BEGIN

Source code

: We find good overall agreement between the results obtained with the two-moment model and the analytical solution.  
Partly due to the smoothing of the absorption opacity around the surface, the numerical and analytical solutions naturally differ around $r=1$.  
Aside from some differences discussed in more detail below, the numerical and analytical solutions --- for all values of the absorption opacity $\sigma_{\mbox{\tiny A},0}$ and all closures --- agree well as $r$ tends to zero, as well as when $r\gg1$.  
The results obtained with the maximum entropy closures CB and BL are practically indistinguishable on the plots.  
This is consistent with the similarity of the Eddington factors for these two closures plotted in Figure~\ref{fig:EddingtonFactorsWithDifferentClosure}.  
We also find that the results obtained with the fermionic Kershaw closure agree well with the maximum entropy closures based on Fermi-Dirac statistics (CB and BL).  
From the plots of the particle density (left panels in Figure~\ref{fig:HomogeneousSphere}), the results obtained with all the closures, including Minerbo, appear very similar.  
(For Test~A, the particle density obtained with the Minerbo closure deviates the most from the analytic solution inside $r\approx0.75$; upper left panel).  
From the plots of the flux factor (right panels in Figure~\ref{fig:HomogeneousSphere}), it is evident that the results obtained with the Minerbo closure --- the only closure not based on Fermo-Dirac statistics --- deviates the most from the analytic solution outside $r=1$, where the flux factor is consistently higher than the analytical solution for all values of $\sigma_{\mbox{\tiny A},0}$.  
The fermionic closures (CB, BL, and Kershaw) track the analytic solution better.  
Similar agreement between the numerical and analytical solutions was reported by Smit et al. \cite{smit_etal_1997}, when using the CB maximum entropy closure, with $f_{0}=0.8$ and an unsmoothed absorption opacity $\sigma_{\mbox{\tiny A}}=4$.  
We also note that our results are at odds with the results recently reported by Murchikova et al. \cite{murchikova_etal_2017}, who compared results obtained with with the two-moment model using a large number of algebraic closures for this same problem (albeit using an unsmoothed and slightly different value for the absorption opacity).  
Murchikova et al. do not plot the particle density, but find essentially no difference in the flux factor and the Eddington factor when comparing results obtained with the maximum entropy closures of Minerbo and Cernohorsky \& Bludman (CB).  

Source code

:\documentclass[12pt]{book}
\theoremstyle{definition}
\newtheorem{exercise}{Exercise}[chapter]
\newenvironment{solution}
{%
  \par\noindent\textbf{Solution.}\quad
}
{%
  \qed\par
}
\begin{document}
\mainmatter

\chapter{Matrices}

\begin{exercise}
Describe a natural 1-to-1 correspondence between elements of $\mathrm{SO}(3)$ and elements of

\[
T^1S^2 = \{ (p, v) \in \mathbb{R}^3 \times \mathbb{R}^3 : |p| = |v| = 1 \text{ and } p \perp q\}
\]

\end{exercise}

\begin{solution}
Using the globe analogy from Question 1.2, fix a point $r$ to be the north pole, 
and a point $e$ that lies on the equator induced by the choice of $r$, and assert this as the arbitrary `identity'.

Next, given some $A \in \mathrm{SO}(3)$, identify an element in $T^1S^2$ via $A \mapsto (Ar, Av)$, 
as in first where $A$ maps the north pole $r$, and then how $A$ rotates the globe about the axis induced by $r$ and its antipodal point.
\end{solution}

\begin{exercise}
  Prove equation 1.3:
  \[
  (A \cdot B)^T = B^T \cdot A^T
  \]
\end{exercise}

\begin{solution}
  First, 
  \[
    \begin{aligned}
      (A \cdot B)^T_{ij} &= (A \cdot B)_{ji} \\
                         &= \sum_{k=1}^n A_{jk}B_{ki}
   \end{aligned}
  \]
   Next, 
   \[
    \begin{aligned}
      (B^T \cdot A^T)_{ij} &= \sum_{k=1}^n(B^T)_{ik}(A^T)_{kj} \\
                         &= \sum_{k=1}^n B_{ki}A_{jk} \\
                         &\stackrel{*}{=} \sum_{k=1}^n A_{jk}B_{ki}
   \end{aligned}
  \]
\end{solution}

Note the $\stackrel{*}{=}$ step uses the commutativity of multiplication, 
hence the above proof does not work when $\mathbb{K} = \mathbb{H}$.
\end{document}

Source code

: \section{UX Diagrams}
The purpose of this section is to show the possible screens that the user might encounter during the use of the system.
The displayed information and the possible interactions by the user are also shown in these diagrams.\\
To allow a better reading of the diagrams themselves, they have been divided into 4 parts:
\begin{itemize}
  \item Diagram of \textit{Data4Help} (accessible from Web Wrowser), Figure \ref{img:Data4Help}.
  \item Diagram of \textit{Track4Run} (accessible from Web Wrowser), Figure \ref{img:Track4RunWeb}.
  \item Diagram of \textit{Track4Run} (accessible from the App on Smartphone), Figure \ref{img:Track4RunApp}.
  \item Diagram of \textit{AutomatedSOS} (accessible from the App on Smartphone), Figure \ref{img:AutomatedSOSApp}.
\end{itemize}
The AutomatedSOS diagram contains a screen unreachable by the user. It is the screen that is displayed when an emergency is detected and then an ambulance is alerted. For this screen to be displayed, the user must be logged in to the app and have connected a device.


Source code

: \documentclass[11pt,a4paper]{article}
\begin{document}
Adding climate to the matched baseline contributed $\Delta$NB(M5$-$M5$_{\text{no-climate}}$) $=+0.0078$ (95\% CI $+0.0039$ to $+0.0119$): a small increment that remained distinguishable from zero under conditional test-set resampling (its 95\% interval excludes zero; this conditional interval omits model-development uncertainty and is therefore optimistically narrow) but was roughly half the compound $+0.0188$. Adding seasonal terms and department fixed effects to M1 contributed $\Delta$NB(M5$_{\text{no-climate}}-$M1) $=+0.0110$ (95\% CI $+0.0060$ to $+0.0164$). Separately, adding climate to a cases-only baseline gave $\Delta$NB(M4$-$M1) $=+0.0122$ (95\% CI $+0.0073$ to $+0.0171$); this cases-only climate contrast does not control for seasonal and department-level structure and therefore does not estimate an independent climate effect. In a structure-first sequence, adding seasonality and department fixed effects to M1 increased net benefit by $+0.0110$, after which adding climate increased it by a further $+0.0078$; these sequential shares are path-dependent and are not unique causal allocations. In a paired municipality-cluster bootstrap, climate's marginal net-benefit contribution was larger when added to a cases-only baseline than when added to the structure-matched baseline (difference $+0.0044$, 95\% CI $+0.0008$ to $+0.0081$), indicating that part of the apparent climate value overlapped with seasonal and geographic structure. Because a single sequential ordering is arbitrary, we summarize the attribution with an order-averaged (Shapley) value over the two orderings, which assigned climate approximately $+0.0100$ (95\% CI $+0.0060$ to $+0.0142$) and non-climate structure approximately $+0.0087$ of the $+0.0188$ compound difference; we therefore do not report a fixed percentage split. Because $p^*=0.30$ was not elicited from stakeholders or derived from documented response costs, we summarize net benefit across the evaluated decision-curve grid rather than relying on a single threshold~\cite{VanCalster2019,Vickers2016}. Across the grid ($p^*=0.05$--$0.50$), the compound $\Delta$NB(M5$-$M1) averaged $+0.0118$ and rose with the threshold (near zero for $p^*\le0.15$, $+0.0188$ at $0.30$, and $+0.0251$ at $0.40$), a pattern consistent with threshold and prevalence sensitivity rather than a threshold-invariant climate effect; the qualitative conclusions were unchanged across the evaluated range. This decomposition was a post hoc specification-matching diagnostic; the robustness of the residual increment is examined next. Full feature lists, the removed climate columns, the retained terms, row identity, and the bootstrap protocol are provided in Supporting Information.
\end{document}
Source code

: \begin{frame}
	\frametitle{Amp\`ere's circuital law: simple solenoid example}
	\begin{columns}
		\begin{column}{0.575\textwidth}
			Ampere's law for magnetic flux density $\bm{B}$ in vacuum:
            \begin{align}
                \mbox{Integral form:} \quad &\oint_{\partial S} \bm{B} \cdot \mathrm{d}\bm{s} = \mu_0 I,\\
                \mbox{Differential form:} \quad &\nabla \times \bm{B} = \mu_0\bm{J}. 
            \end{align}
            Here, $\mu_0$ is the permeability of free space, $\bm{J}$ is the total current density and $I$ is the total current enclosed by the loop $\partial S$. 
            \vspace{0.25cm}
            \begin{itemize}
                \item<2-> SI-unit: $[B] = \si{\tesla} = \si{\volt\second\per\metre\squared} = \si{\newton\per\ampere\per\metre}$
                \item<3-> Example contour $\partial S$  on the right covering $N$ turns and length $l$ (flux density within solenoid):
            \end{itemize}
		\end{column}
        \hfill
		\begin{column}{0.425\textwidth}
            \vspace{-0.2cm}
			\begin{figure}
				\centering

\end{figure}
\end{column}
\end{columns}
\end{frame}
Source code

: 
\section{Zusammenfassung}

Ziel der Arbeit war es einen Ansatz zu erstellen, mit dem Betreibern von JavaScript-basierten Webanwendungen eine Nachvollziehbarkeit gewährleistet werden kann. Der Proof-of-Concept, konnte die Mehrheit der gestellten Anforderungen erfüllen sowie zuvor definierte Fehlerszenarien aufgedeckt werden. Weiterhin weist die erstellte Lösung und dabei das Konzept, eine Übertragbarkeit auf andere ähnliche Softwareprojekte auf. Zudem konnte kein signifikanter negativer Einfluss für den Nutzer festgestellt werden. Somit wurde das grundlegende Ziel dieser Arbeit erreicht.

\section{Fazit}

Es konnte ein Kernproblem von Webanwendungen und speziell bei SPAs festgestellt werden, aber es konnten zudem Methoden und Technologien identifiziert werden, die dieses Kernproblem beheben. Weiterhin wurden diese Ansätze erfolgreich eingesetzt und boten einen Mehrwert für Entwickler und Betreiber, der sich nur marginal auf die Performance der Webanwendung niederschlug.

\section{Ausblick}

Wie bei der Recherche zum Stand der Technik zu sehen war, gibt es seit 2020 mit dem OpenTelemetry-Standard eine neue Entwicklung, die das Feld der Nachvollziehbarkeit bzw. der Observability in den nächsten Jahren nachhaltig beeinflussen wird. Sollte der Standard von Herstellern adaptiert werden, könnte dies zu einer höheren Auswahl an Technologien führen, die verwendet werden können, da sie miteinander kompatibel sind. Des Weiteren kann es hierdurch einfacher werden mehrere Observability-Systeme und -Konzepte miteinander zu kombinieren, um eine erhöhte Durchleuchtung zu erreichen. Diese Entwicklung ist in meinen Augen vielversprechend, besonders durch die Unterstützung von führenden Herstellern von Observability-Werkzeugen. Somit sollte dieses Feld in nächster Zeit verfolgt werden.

END

- **PROBLEM DESCRIPTION**
Go over the listing above and copy out each line that includes "itemize".

- **TASK OUTPUT**
\begin{itemize}
\end{itemize}
            \begin{itemize}
            \end{itemize}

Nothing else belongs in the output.